The defendant’s contention that he was subjected to custodial interrogation when he was questioned at the hospital where his girlfriend’s daughter was being treated for a beating, which ultimately resulted in her death, is without merit. In determining whether the defendant was in custody at the time of questioning, the appropriate inquiry is not what the defendant thought, but whether an innocent reasonable man in the defendant’s position would have thought that he was in police custody (see, People v Yukl, 25 NY2d 585, cert denied 400 US 851; People v Goddard, 150 AD2d 794). At the time the defendant was questioned in the hospital, the sole suspect was the child’s natural father, not the defendant. Although the defendant was told that he had to go to the precinct for further investigation, the defendant was not subjected to physical restraint nor deprived of his freedom of action in any significant manner (see, People v Griminger, 127 AD2d 74, 81).

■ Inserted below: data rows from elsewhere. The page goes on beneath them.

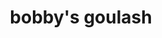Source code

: ---
servings: 6 servings
notes:
directions: |-
  * In a dutch oven saute the ground beef and ground turkey over medium-high heat (or until no pink remains)
  * Break up meat while sauteing spoon off any grease
  * Add the onions to the pot and saute until they are tender (about 5 minutes)
  * Add 3 cups water along with the tomato sauce, tomatoes, garlic, italian seasoning, bay leaves, soy sauce, seasoning, and seasoned salt
  * Stir well place a lid on the pot and allow this to cook for 20 to 25 minutes
  * Add the elbow macaroni, stir well, return the lid to the pot and simmer for about 20 minutes
  * Turn off the heat, remove the bay leaves and allow the mixture to sit about 30 minutes more before serving
ingredients: |-
  * 2 pounds lean ground beef
  * 1 pound ground turkey (i omit this)
  * 2 large onions chopped
  * 3 cups water
  * 1 (29-ounce) can tomato sauce
  * 2 (15-ounce) cans diced tomatoes
  * 3 cloves garlic (minced)
  * 2 tablespoons italian seasoning
  * 3 bay leaves
  * 3 tablespoons soy sauce
  * 1 tablespoon seasoned salt
  * 1/2 tablespoon salt
  * 1/4 tablespoon black pepper
  * 1/4 tablespoon garlic powder
  * 2 cups dried elbow macaroni
rating: 5
ease: easy
category: main course
subcategory: soup/stew
href: 'https://www.foodnetwork.com/recipes/paula-deen/bobbys-goulash-recipe2.html'
totalTime: 1 hr 15 min
cookTime: 40 min
prepTime: 5 min
title: bobby's goulash
path: /bobby-s-goulash
---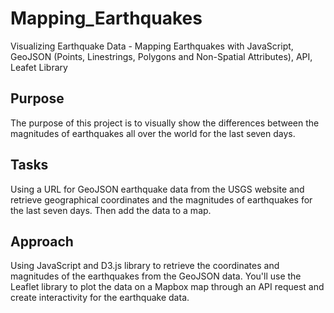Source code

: # Mapping_Earthquakes
Visualizing Earthquake Data - Mapping Earthquakes with JavaScript, GeoJSON (Points, Linestrings, Polygons and Non-Spatial Attributes), API, Leafet Library

## Purpose
The purpose of this project is to visually show the differences between the magnitudes of earthquakes all over the world for the last seven days.

## Tasks
Using a URL for GeoJSON earthquake data from the USGS website and retrieve geographical coordinates and the magnitudes of earthquakes for the last seven days. Then add the data to a map.

## Approach
Using JavaScript and D3.js library to retrieve the coordinates and magnitudes of the earthquakes from the GeoJSON data. You'll use the Leaflet library to plot the data on a Mapbox map through an API request and create interactivity for the earthquake data.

Furthermore, the hearing court properly found that there was sufficient probable cause to arrest the defendant, who lived with the child and her mother, after the police learned that the defendant had lied when he told them that the natural father of the child was responsible for the murder, and after they found out that some of the child’s injuries were "older” (in comparison to the injuries which resulted in the child’s death) and apparently the result of repeated beatings.
The defendant’s contention that the police deliberately delayed his arraignment so that they could interrogate him without counsel is not preserved for appellate review (see, People v Williams, 118 AD2d 610). In any event, where the police are investigating a defendant’s possible involvement in an unrelated crime, one which they were unaware of at the time of his initial arrest, a delay in arraignment may be warranted (see, People v Quartieri, 171 AD2d 889, 890-891; People v Borazzo, 137 AD2d 96, 100). In this case, prior to the arraignment of the defendant, the police learned that the defendant’s girlfriend’s son had been hidden in the closet of their apartment and suffered from injuries. Within two hours after his removal from central booking and after he was read *287his Miranda rights, the defendant confessed to inflicting injuries on the boy. Thus it cannot be said that the delay in arraignment was unnecessary or calculated to deprive the defendant of his right to counsel. Bracken, J. P., Sullivan, O’Brien and Ritter, JJ., concur.